Tener un Matta en la casa es en Chile una señal de estatus indiscutible. Un grabado basta, aunque es mejor tener un óleo, aunque pocos de los que poseen alguno en Chile tienen uno de los que los críticos y especialistas consideran esenciales: lo que pintó Roberto Matta entre 1938 y 1948, durante su estancia
en Nueva York. Fue entonces cuando absorbió, reconfiguró y superó al surrealismo europeo desde la vanguardia americana, entregando al siglo XX sus obras más radicales. Paisajes psíquicos, estructuras de energía mental, universos en expansión pintados como desde dentro de una estrella. Cuadros que se exhiben en los más importantes museos del mundo y alcanzan en subasta exorbitantes precios en dólares, (La révolte des contraires (1944) se vendió por US$ 5.010.500 en Christie’s Nueva York en 2012, o
Le pendu, Endless nudes y Disasters of Mysticism, han batido récords entre US$ 2,4 y 2,6 millones cada una en Sotheby’s).
La mayoría de los coleccionistas chilenos saben, o al menos repiten, que es el único artista nacional que puede codearse con un Miró, un Calder, un Torres García o un Wifredo Lam. No siempre comprenden por qué, pero lo saben. O creen saberlo. Sus cuadros, con sus colores inesperados y ausencia de formas domesticables, suelen ser vistos como una mezcla de inversión económica y obligación patriótica. No en vano, en el centro del poder chileno —el Palacio de La Moneda— cuelga su enorme Espejo de Cronos (1981), que reemplazó al escudo nacional en el Salón Azul. Un gesto revelador: en el corazón de la república cuelga un animal inmemorial de alguna mitología por inventar. Una presencia que cambia de sentido no pocos de los apretones de mano que se fotografían ahí.
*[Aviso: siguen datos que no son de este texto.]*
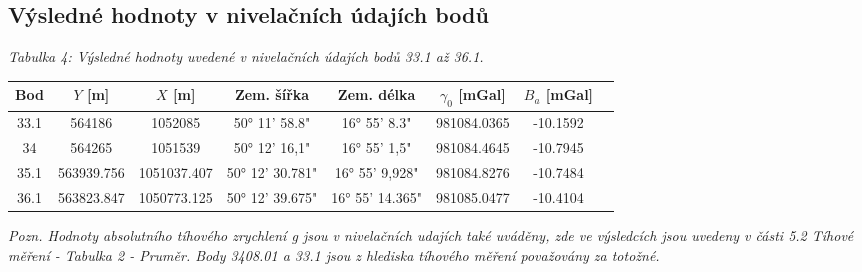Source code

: \subsection{Výsledné hodnoty v nivelačních údajích bodů}

\begin{table}[H]
  \centering
  \textit{Tabulka 4: Výsledné hodnoty uvedené v nivelačních údajích bodů 33.1 až 36.1.}
  \begin{tabular}{|c|c|c|c|c|c|c|c|}
    \hline
    \textbf{Bod} & \textbf{\(Y\) [m]} & \textbf{\(X\) [m]} & \textbf{Zem. šířka} & \textbf{Zem. délka} & \textbf{\(\gamma_0\) [mGal]} & \textbf{\(B_a\) [mGal]} \\
    \hline\hline
    33.1 & 564186 & 1052085 & 50° 11' 58.8" & 16° 55' 8.3" & 981084.0365 & -10.1592 \\
    34   & 564265 & 1051539 & 50° 12' 16,1" & 16° 55' 1,5" & 981084.4645 & -10.7945 \\
    35.1 & 563939.756 & 1051037.407 & 50° 12' 30.781" & 16° 55' 9,928" & 981084.8276 & -10.7484 \\
    36.1 & 563823.847 & 1050773.125 & 50° 12' 39.675" & 16° 55' 14.365" & 981085.0477 & -10.4104 \\
    \hline
  \end{tabular}
  \label{tab:niv_udaje}
\end{table}

\textit{Pozn. Hodnoty absolutního tíhového zrychlení g jsou v nivelačních udajích také uváděny, zde ve výsledcích jsou uvedeny v části 5.2 Tíhové měření - Tabulka 2 - Pruměr. Body 3408.01 a 33.1 jsou z hlediska tíhového měření považovány za totožné.}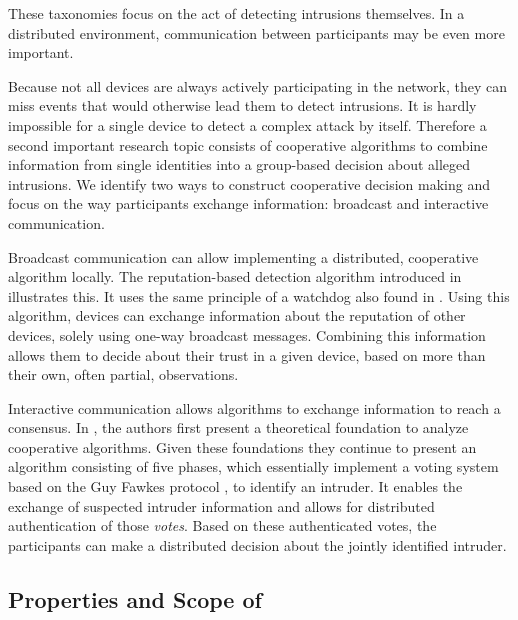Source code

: \documentclass[conference]{IEEEtran}
\begin{document}
These taxonomies focus on the act of detecting intrusions themselves. In a
distributed environment, communication between participants may be even more
important.

Because not all devices are always actively participating in the network, they
can miss events that would otherwise lead them to detect intrusions. It is
hardly impossible for a single device to detect a complex attack by itself.
Therefore a second important research topic consists of cooperative algorithms
to combine information from single identities into a group-based decision about
alleged intrusions. We identify two ways to construct cooperative decision
making and focus on the way participants exchange information: broadcast and
interactive communication.

\begin{LaTeXdescription}

  \item[Broadcast communication] can allow implementing a distributed,
  cooperative algorithm locally. The reputation-based detection algorithm
  introduced in \cite{ganeriwal2008reputation} illustrates this. It uses the
  same principle of a watchdog also found in \cite{mishra2004intrusion}. Using
  this algorithm, devices can exchange information about the reputation of
  other devices, solely using one-way broadcast messages. Combining this
  information allows them to decide about their trust in a given device, based
  on more than their own, often partial, observations.

  \item[Interactive communication] allows algorithms to exchange information to
  reach a consensus. In \cite{krontiris2009cooperative}, the authors first
  present a theoretical foundation to analyze cooperative algorithms. Given
  these foundations they continue to present an algorithm consisting of five
  phases, which essentially implement a voting system based on the Guy Fawkes
  protocol \cite{anderson1998new}, to identify an intruder. It enables the
  exchange of suspected intruder information and allows for distributed
  authentication of those \emph{votes}. Based on these authenticated votes, the
  participants can make a distributed decision about the jointly identified
  intruder.

\end{LaTeXdescription}

\subsection{Properties and Scope of \NAME}
\label{scope}
\end{document}
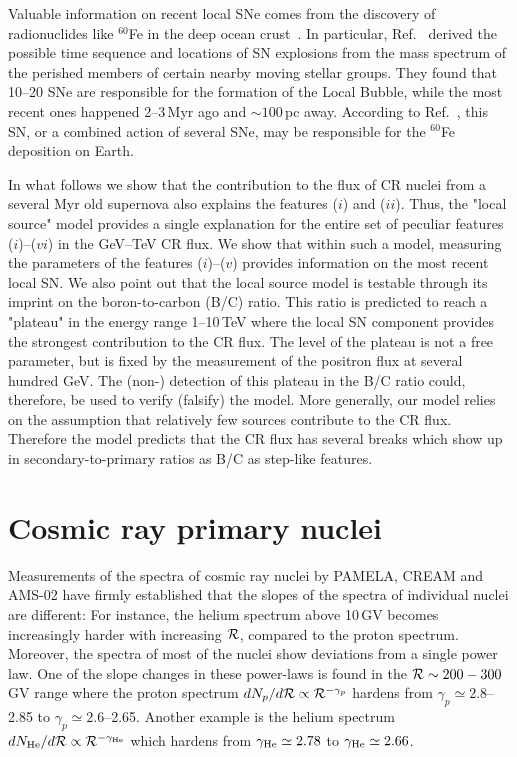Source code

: \documentclass[prd,aps,twocolumn]{revtex4}
\def\R{{\cal R}}
\begin{document}
Valuable information on recent local SNe comes from the discovery of 
radionuclides like $^{60}$Fe in the deep ocean crust~\cite{fe60}. In particular,
 Ref.~\cite{Sc17} derived the possible time sequence and locations of SN
explosions from the mass spectrum of the perished members of certain nearby 
moving stellar groups. They found that 10--20 SNe are 
responsible for the formation of the Local Bubble, while the most recent 
ones happened 2--3\,Myr ago and $\sim 100$\,pc away. According to 
Ref.~\cite{Sc17}, this SN, or a combined action of several SNe,  
may be responsible for the $^{60}$Fe deposition on Earth.

In what follows we show that the contribution to the flux of CR nuclei 
from a several Myr old supernova also explains the features ($i$) and ($ii$). 
Thus, the "local source" model provides a single explanation for the entire 
set of peculiar features ($i$)--($vi$) in the GeV--TeV CR flux. We show that 
within such a model, measuring the parameters of the features ($i$)--($v$) 
provides information on the most recent local SN. 
We also point out that the local source model is testable through its 
imprint on the boron-to-carbon (B/C) ratio. This ratio is predicted to reach a 
"plateau" in the energy range 1--10\,TeV where the local SN
component provides the strongest contribution to the CR flux.  
The level of the plateau is not a free parameter, but is fixed by 
the measurement of the positron flux at several hundred GeV. 
The (non-) detection of this plateau in the B/C ratio could, therefore, be 
used to verify (falsify) the model.  
More generally, our model relies on the assumption that relatively few sources
contribute to the CR flux. Therefore the model predicts that the CR flux
has several breaks which show up in secondary-to-primary ratios as B/C
as step-like features.




\section{Cosmic ray primary nuclei}

Measurements of the spectra of cosmic ray nuclei by PAMELA, CREAM and AMS-02 
have firmly established that the slopes of the spectra of individual nuclei 
are different: For instance, the helium spectrum above 10\,GV becomes 
increasingly harder with increasing $\R$,  compared to the proton spectrum. 
Moreover, the spectra of most of the nuclei show deviations from a single 
power law. One of the slope changes in these power-laws  is found in the 
$\R\sim 200-300$\,GV range where the proton spectrum 
$dN_p/d\R\propto \R^{-\gamma_p}$ hardens from $\gamma_p\simeq 2.8$--2.85 to 
$\gamma_p\simeq 2.6$--2.65. Another example is the helium spectrum  
$dN_{\rm He}/d\R\propto \R^{-\gamma_{\rm He}}$ which hardens from 
$\gamma_{\rm He}\simeq 2.78$ to $\gamma_{\rm He}\simeq 2.66$.
\end{document}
El cuadro es también testimonio de una reconciliación. Una reconciliación entre Chile y su artista visual más importante, que es —no hay cómo negarlo— uno de los muchos legados culturales del presidente Ricardo Lagos. Fue bajo su mandato que la obra de Matta volvió a ocupar un lugar simbólico en centro mismo de las instituciones republicanas. El mismo Ricardo Lagos que cuando fue ministro de educación le otorgó en 1990 el Premio Nacional de Arte (cuando le preguntaron qué pensaba del reconocimiento el pintor dijo “Poto, poto”). En esa operación tuvo un rol decisivo Germana Ferrari, su última pareja, y Eduardo Carrasco, filósofo y músico, que en pleno exilio parisino entrevistó al pintor y supo ver en él a un pensador en ebullición. Entrevista que le abrió a Carrasco (fundador de Quilapayún) y a muchos de sus lectores el camino a la renovación del socialismo desde la experiencia de la militancia comunista. Una reflexión que es parte esencial del acervo ideológico de la izquierda que dejó la insurrección y eligió las elecciones.
Es lo que a muchos de los galeristas que se ocuparon con dificultad al principio y éxito luego (pienso en Isabel Aninat o Tomas Andreu), les costó siempre explicar a los coleccionistas chilenos. El que compra un Matta no compra un cuadro sino la idea de un cuadro por inventar, como quien compra el plano de una casa que el espectador tiene que aprender a ver. O aprender el verbo ver, diría Matta. Matta en eso siempre es arquitecto, padre de proyectos por completar.
Matta pensaba con las manos, con trazos, con manchas. Su comunismo no era ortodoxo, pero sí esencial: un internacionalismo de partículas, un gesto fraterno que atravesaba galaxias pero que se encarnaba en un esencial antiamericanismo que, para confusión de quienes compran sus grabados y cuadros, se expresa en forma de “comics” precolombinos en defensa abierta de Cuba o en una adhesión a Salvador Allende, que en su extraña alquimia verbal es “allende”, es decir, más allá. Pinturas manifiesto que no esconden lo que defienden, que se ven raras en casas de quienes defienden muchas de las ideas contrarias a las que sus paredes afirman. Parientes de Matta que se reconocen poco en ese “padre prodigio” que no se parece a ningún pariente más.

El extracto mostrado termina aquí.